### WHAT NEEDS TO BE DONE
Leaving the images behind, copy every line of the records exactly.

### EXERCISE MATERIAL

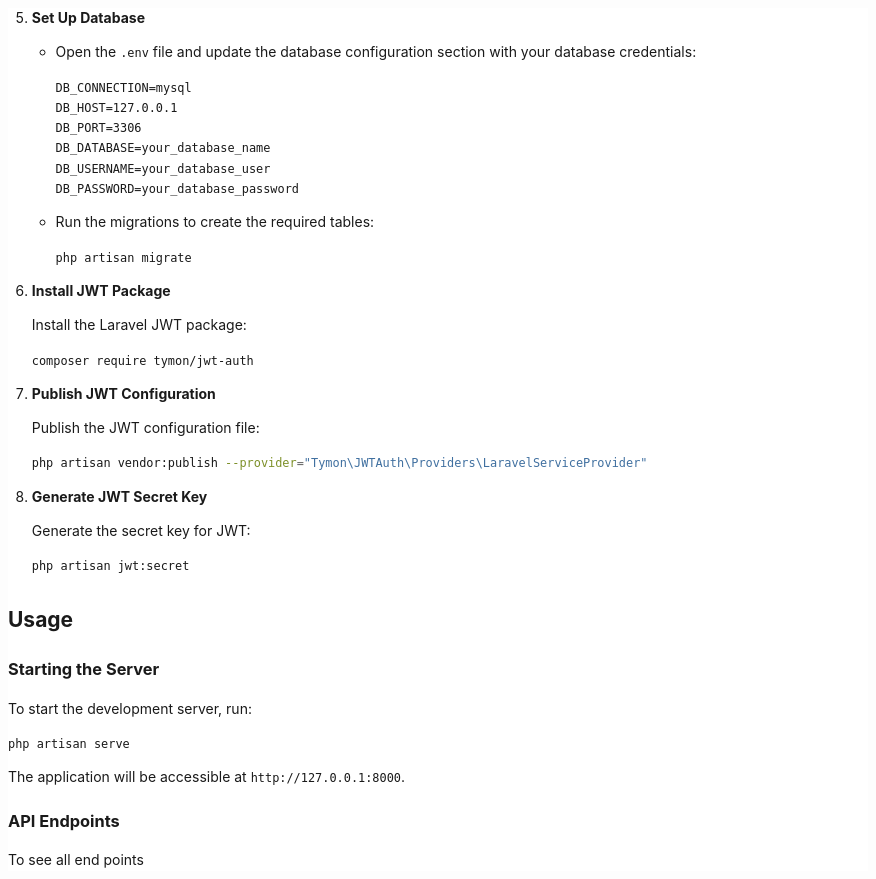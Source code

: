 5. **Set Up Database**

   - Open the `.env` file and update the database configuration section with your database credentials:

     ```env
     DB_CONNECTION=mysql
     DB_HOST=127.0.0.1
     DB_PORT=3306
     DB_DATABASE=your_database_name
     DB_USERNAME=your_database_user
     DB_PASSWORD=your_database_password
     ```

   - Run the migrations to create the required tables:

     ```bash
     php artisan migrate
     ```

6. **Install JWT Package**

   Install the Laravel JWT package:

   ```bash
   composer require tymon/jwt-auth
   ```

7. **Publish JWT Configuration**

   Publish the JWT configuration file:

   ```bash
   php artisan vendor:publish --provider="Tymon\JWTAuth\Providers\LaravelServiceProvider"
   ```

8. **Generate JWT Secret Key**

   Generate the secret key for JWT:

   ```bash
   php artisan jwt:secret
   ```

## Usage

### Starting the Server

To start the development server, run:

```bash
php artisan serve
```

The application will be accessible at `http://127.0.0.1:8000`.

### API Endpoints

To see all end points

### RESULT OF THIS TASK
Source code

: 5. **Set Up Database**

   - Open the `.env` file and update the database configuration section with your database credentials:

     ```env
     DB_CONNECTION=mysql
     DB_HOST=127.0.0.1
     DB_PORT=3306
     DB_DATABASE=your_database_name
     DB_USERNAME=your_database_user
     DB_PASSWORD=your_database_password
     ```

   - Run the migrations to create the required tables:

     ```bash
     php artisan migrate
     ```

6. **Install JWT Package**

   Install the Laravel JWT package:

   ```bash
   composer require tymon/jwt-auth
   ```

7. **Publish JWT Configuration**

   Publish the JWT configuration file:

   ```bash
   php artisan vendor:publish --provider="Tymon\JWTAuth\Providers\LaravelServiceProvider"
   ```

8. **Generate JWT Secret Key**

   Generate the secret key for JWT:

   ```bash
   php artisan jwt:secret
   ```

## Usage

### Starting the Server

To start the development server, run:

```bash
php artisan serve
```

The application will be accessible at `http://127.0.0.1:8000`.

### API Endpoints

To see all end points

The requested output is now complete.